The state, led by Democratic Gov. Phil Murphy, decided it could become one of the greenest in the country with offshore wind as its main pillar. But Murphy’s ambitious plans to make New Jersey's power supply carbon-free by 2035 collapsed days ago when the developer Ørsted canceled two of the state’s three offshore wind projects.

Now, if President Joe Biden ever wants to meet his energy goals for the nation, New York and other Northeastern states are going to have to pick up New Jersey’s slack. And New York — the bigger sibling, the one with more money, more power and more attention — is poised to snatch away factories and jobs that New Jersey hoped for.

“We’re certainly the state with the greatest ambition at this point,” said Fred Zalcman, director of the New York Offshore Wind Alliance, which advocates for the industry.
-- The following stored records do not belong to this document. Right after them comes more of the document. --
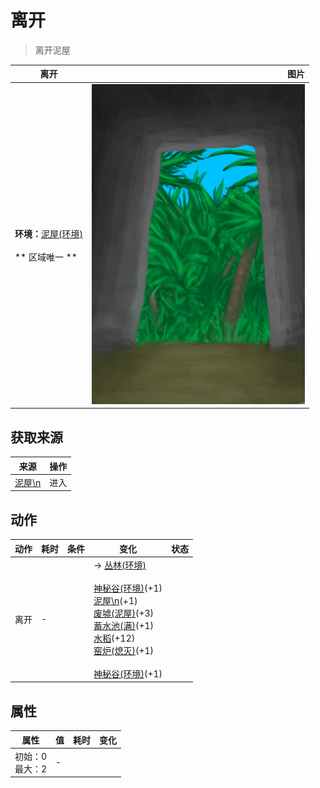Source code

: # 离开  
> 离开泥屋  
  
  离开  |   图片   
 ----  |  ----:   
 **环境：**[泥屋(环境)](Env_MudHutRuins.md)<br><br>** 区域唯一 **  |  ![](Sprite/MudHutExit.png)   
  
## 获取来源  
来源  |  操作  
----  |  ----  
[泥屋\n](MudHutEntranceRuins.md)  |  进入  
## 动作  
动作  |  耗时  |  条件  |  变化  |  状态  
----  |  ----  |  ----  |  ----  |  ----  
离开<br>  |  -  |    |  → [丛林(环境)](Env_Jungle.md)<br><br>[神秘谷(环境)](Env_SecretValley.md)(+1)<br>[泥屋\n](MudHutEntranceRuins.md)(+1)<br>[废墟(泥屋)](Debris.md)(+3)<br>[蓄水池(满)](WaterReservoirFull.md)(+1)<br>[水稻](RicePlant.md)(+12)<br>[窑炉(熄灭)](KilnExtinguished.md)(+1)<br><br>[神秘谷(环境)](Env_SecretValley.md)(+1)<br>  |    
## 属性   
属性  |  值  |  耗时  |  变化  
----  |  ----  |  ----  |  ----  
  |  初始：0<br>最大：2  |  -  |    
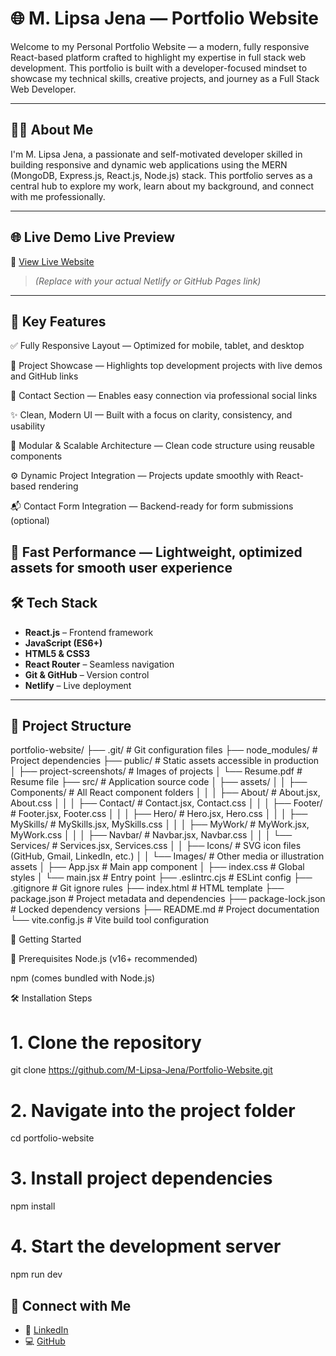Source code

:# 🌐 M. Lipsa Jena — Portfolio Website

Welcome to my Personal Portfolio Website — a modern, fully responsive React-based platform crafted to highlight my expertise in full stack web development. This portfolio is built with a developer-focused mindset to showcase my technical skills, creative projects, and journey as a Full Stack Web Developer.

---

## 👩‍💻 About Me

I'm M. Lipsa Jena, a passionate and self-motivated developer skilled in building responsive and dynamic web applications using the MERN (MongoDB, Express.js, React.js, Node.js) stack.
This portfolio serves as a central hub to explore my work, learn about my background, and connect with me professionally.

---

## 🌐 Live Demo Live Preview

🔗 [View Live Website](https://your-portfolio-name.netlify.app)  
> *(Replace with your actual Netlify or GitHub Pages link)*

---

## 🎯 Key Features

✅ Fully Responsive Layout — Optimized for mobile, tablet, and desktop

📁 Project Showcase — Highlights top development projects with live demos and GitHub links

📱 Contact Section — Enables easy connection via professional social links

✨ Clean, Modern UI — Built with a focus on clarity, consistency, and usability

🧩 Modular & Scalable Architecture — Clean code structure using reusable components

⚙️ Dynamic Project Integration — Projects update smoothly with React-based rendering

📬 Contact Form Integration — Backend-ready for form submissions (optional)

🚀 Fast Performance — Lightweight, optimized assets for smooth user experience
---

## 🛠️ Tech Stack

- **React.js** – Frontend framework
- **JavaScript (ES6+)**
- **HTML5 & CSS3**
- **React Router** – Seamless navigation
- **Git & GitHub** – Version control
- **Netlify** – Live deployment

---

## 📁 Project Structure

portfolio-website/
├── .git/ # Git configuration files
├── node_modules/ # Project dependencies
├── public/ # Static assets accessible in production
│ ├── project-screenshots/ # Images of projects
│ └── Resume.pdf # Resume file
├── src/ # Application source code
│ ├── assets/
│ │ ├── Components/ # All React component folders
│ │ │ ├── About/ # About.jsx, About.css
│ │ │ ├── Contact/ # Contact.jsx, Contact.css
│ │ │ ├── Footer/ # Footer.jsx, Footer.css
│ │ │ ├── Hero/ # Hero.jsx, Hero.css
│ │ │ ├── MySkills/ # MySkills.jsx, MySkills.css
│ │ │ ├── MyWork/ # MyWork.jsx, MyWork.css
│ │ │ ├── Navbar/ # Navbar.jsx, Navbar.css
│ │ │ └── Services/ # Services.jsx, Services.css
│ │ ├── Icons/ # SVG icon files (GitHub, Gmail, LinkedIn, etc.)
│ │ └── Images/ # Other media or illustration assets
│ ├── App.jsx # Main app component
│ ├── index.css # Global styles
│ └── main.jsx # Entry point
├── .eslintrc.cjs # ESLint config
├── .gitignore # Git ignore rules
├── index.html # HTML template
├── package.json # Project metadata and dependencies
├── package-lock.json # Locked dependency versions
├── README.md # Project documentation
└── vite.config.js # Vite build tool configuration

🚀 Getting Started

🧾 Prerequisites
Node.js (v16+ recommended)

npm (comes bundled with Node.js)

🛠️ Installation Steps

# 1. Clone the repository
git clone https://github.com/M-Lipsa-Jena/Portfolio-Website.git

# 2. Navigate into the project folder
cd portfolio-website

# 3. Install project dependencies
npm install

# 4. Start the development server
npm run dev

## 🤝 Connect with Me

- 💼 [LinkedIn](https://www.linkedin.com/in/m-lipsa-jena-155264218/)
- 💻 [GitHub](https://github.com/M-Lipsa-Jena/)
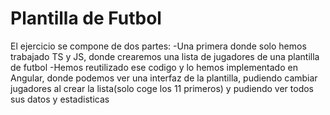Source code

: # Plantilla de Futbol

El ejercicio se compone de dos partes:
  -Una primera donde solo hemos trabajado TS y JS, donde crearemos una lista de jugadores de una plantilla de futbol
  -Hemos reutilizado ese codigo y lo hemos implementado en Angular, donde podemos ver una interfaz de la plantilla, pudiendo cambiar jugadores
   al crear la lista(solo coge los 11 primeros) y pudiendo ver todos sus datos y estadisticas
   
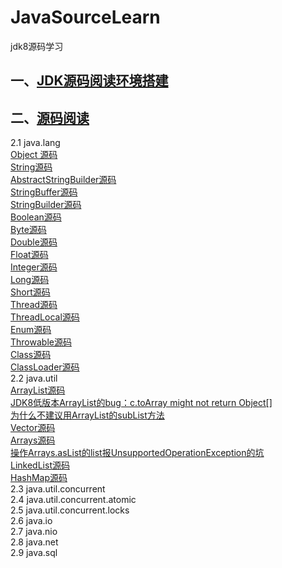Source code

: # JavaSourceLearn
jdk8源码学习


## 一、[JDK源码阅读环境搭建](https://github.com/dongguo4812/JavaSourceLearn/blob/master/JDK%E6%BA%90%E7%A0%81%E9%98%85%E8%AF%BB%E7%8E%AF%E5%A2%83%E6%90%AD%E5%BB%BA.md)<br>
## 二、[源码阅读](https://github.com/dongguo4812/JavaSourceLearn/blob/master/%E9%98%85%E8%AF%BB%E6%BA%90%E7%A0%81%E6%8A%80%E5%B7%A7.md)<br>
2.1 java.lang<br>
  [Object 源码](https://github.com/dongguo4812/JavaSourceLearn/blob/master/doc/java.lang/Object%E6%BA%90%E7%A0%81.md)<br>
  [String源码](https://github.com/dongguo4812/JavaSourceLearn/blob/master/doc/java.lang/String%E6%BA%90%E7%A0%81.md)<br>
  [AbstractStringBuilder源码](https://github.com/dongguo4812/JavaSourceLearn/blob/master/doc/java.lang/AbstractStringBuilder%E6%BA%90%E7%A0%81.md)<br>
  [StringBuffer源码](https://github.com/dongguo4812/JavaSourceLearn/blob/master/doc/java.lang/StringBuffer%E6%BA%90%E7%A0%81.md)<br>
  [StringBuilder源码](https://github.com/dongguo4812/JavaSourceLearn/blob/master/doc/java.lang/StringBuilder%E6%BA%90%E7%A0%81.md)<br>
  [Boolean源码](https://github.com/dongguo4812/JavaSourceLearn/blob/master/doc/java.lang/Boolean%E6%BA%90%E7%A0%81.md)<br>
  [Byte源码](https://github.com/dongguo4812/JavaSourceLearn/blob/master/doc/java.lang/Byte%E6%BA%90%E7%A0%81.md)<br>
  [Double源码](https://github.com/dongguo4812/JavaSourceLearn/blob/master/doc/java.lang/Double%E6%BA%90%E7%A0%81.md)<br>
  [Float源码](https://github.com/dongguo4812/JavaSourceLearn/blob/master/doc/java.lang/Float%E6%BA%90%E7%A0%81.md)<br>
  [Integer源码](https://github.com/dongguo4812/JavaSourceLearn/blob/master/doc/java.lang/Integer%E6%BA%90%E7%A0%81.md)<br>
  [Long源码](https://github.com/dongguo4812/JavaSourceLearn/blob/master/doc/java.lang/Long%E6%BA%90%E7%A0%81.md)<br>
  [Short源码](https://github.com/dongguo4812/JavaSourceLearn/blob/master/doc/java.lang/Short%E6%BA%90%E7%A0%81.md)<br>
  [Thread源码](https://github.com/dongguo4812/JavaSourceLearn/blob/master/doc/java.lang/%E6%B7%B1%E5%85%A5Java%20Thread%E5%BA%95%E5%B1%82%E6%BA%90%E7%A0%81%E5%AE%9E%E7%8E%B0.md)<br>
  [ThreadLocal源码](https://github.com/dongguo4812/JavaSourceLearn/blob/master/doc/java.lang/ThreadLocal%E6%BA%90%E7%A0%81.md)<br>
  [Enum源码](https://github.com/dongguo4812/JavaSourceLearn/blob/master/doc/java.lang/Enum%E6%BA%90%E7%A0%81.md)<br>
  [Throwable源码](https://github.com/dongguo4812/JavaSourceLearn/blob/master/doc/java.lang/Throwable%E6%BA%90%E7%A0%81.md)<br>
  [Class源码](https://github.com/dongguo4812/JavaSourceLearn/blob/master/doc/java.lang/Class%E6%BA%90%E7%A0%81.md)<br>
  [ClassLoader源码](https://github.com/dongguo4812/JavaSourceLearn/blob/master/doc/java.lang/ClassLoader%E6%BA%90%E7%A0%81.md)<br>
2.2 java.util<br>
  [ArrayList源码](https://github.com/dongguo4812/JavaSourceLearn/blob/master/doc/java.util/ArrayList%E6%BA%90%E7%A0%81.md)<br>
  [JDK8低版本ArrayList的bug：c.toArray might not return Object[]](https://github.com/dongguo4812/JavaSourceLearn/blob/master/doc/java.util/JDK8%E4%BD%8E%E7%89%88%E6%9C%ACArrayList%E7%9A%84bug%EF%BC%9Ac.toArray%20might%20not%20return%20Object%5B%5D.md)<br>
  [为什么不建议用ArrayList的subList方法](https://github.com/dongguo4812/JavaSourceLearn/blob/master/doc/java.util/%E4%B8%BA%E4%BB%80%E4%B9%88%E5%BB%BA%E8%AE%AE%E4%B8%8D%E8%A6%81%E7%94%A8ArrayList%E7%9A%84subList%E6%96%B9%E6%B3%95.md)<br>
  [Vector源码](https://github.com/dongguo4812/JavaSourceLearn/blob/master/doc/java.util/Vector%E6%BA%90%E7%A0%81.md)<br>
  [Arrays源码](https://github.com/dongguo4812/JavaSourceLearn/blob/master/doc/java.util/Arrays%E6%BA%90%E7%A0%81.md)<br>
  [操作Arrays.asList的list报UnsupportedOperationException的坑](https://github.com/dongguo4812/JavaSourceLearn/blob/master/doc/java.util/%E6%93%8D%E4%BD%9CArrays.asList%E7%9A%84list%E6%8A%A5UnsupportedOperationException%E7%9A%84%E5%9D%91.md)<br>
[LinkedList源码](https://github.com/dongguo4812/JavaSourceLearn/blob/master/doc/java.util/LinkedList%E6%BA%90%E7%A0%81.md)<br>
[HashMap源码](https://github.com/dongguo4812/JavaSourceLearn/blob/master/doc/java.util/HashMap%E6%BA%90%E7%A0%81.md)<br>
2.3 java.util.concurrent<br>
2.4 java.util.concurrent.atomic<br>
2.5 java.util.concurrent.locks<br>
2.6 java.io<br>
2.7 java.nio<br>
2.8 java.net<br>
2.9 java.sql<br>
New York has a lot riding on the success of offshore wind too. New efforts to save or replace at-risk projects the state has already approved are even more important after the New Jersey projects evaporated.

Offshore wind has long been seen as an essential power source for densely populated coastal states to meet ambitious climate targets. Wind farms don’t have to compete with people for land and send power to waterfront cities.

Approving new wind farms became a sometimes-competitive cause célèbre for Democratic leaders who wanted to expand maritime ports, open new factories and create union jobs. It also became something of a zero sum game, even though they share the same coastal waters.

Greenest governor

Murphy, who campaigned on promises to end the use of coal and natural gas in the state and was praised by state environmentalists as the nation’s greenest governor, wanted to jump ahead of the pack. No other governor was so ambitious — not his national rival for greenest governor, Gavin Newsom of California, not his neighbor to the north, New York’s Kathy Hochul.

In 2019, Murphy’s administration awarded Ørsted, a Danish developer, the largest offshore wind project in American history. At the time, the governor promised the deal would “revolutionize the offshore wind industry here in New Jersey and along the entire East Coast.”

In 2021, the state approved more projects — a second by Ørsted and a third project known as Atlantic Shores — a deal that was again the largest of its kind. Murphy again cheered that the state remained a “leader in the offshore wind industry in the United States.”

But, just two years later, the industry is faltering before fulfilling those big dreams, with canceled projects like New Jersey’s piling up and even more teetering on the edge of failure.

Earlier this year, Maryland, Virginia, Massachusetts, Rhode Island, Connecticut, New York and New Jersey had more than 17 gigawatts of offshore wind projects under contract — enough power for more than 5 million homes. Nearly two-thirds of that has now been canceled or is at risk.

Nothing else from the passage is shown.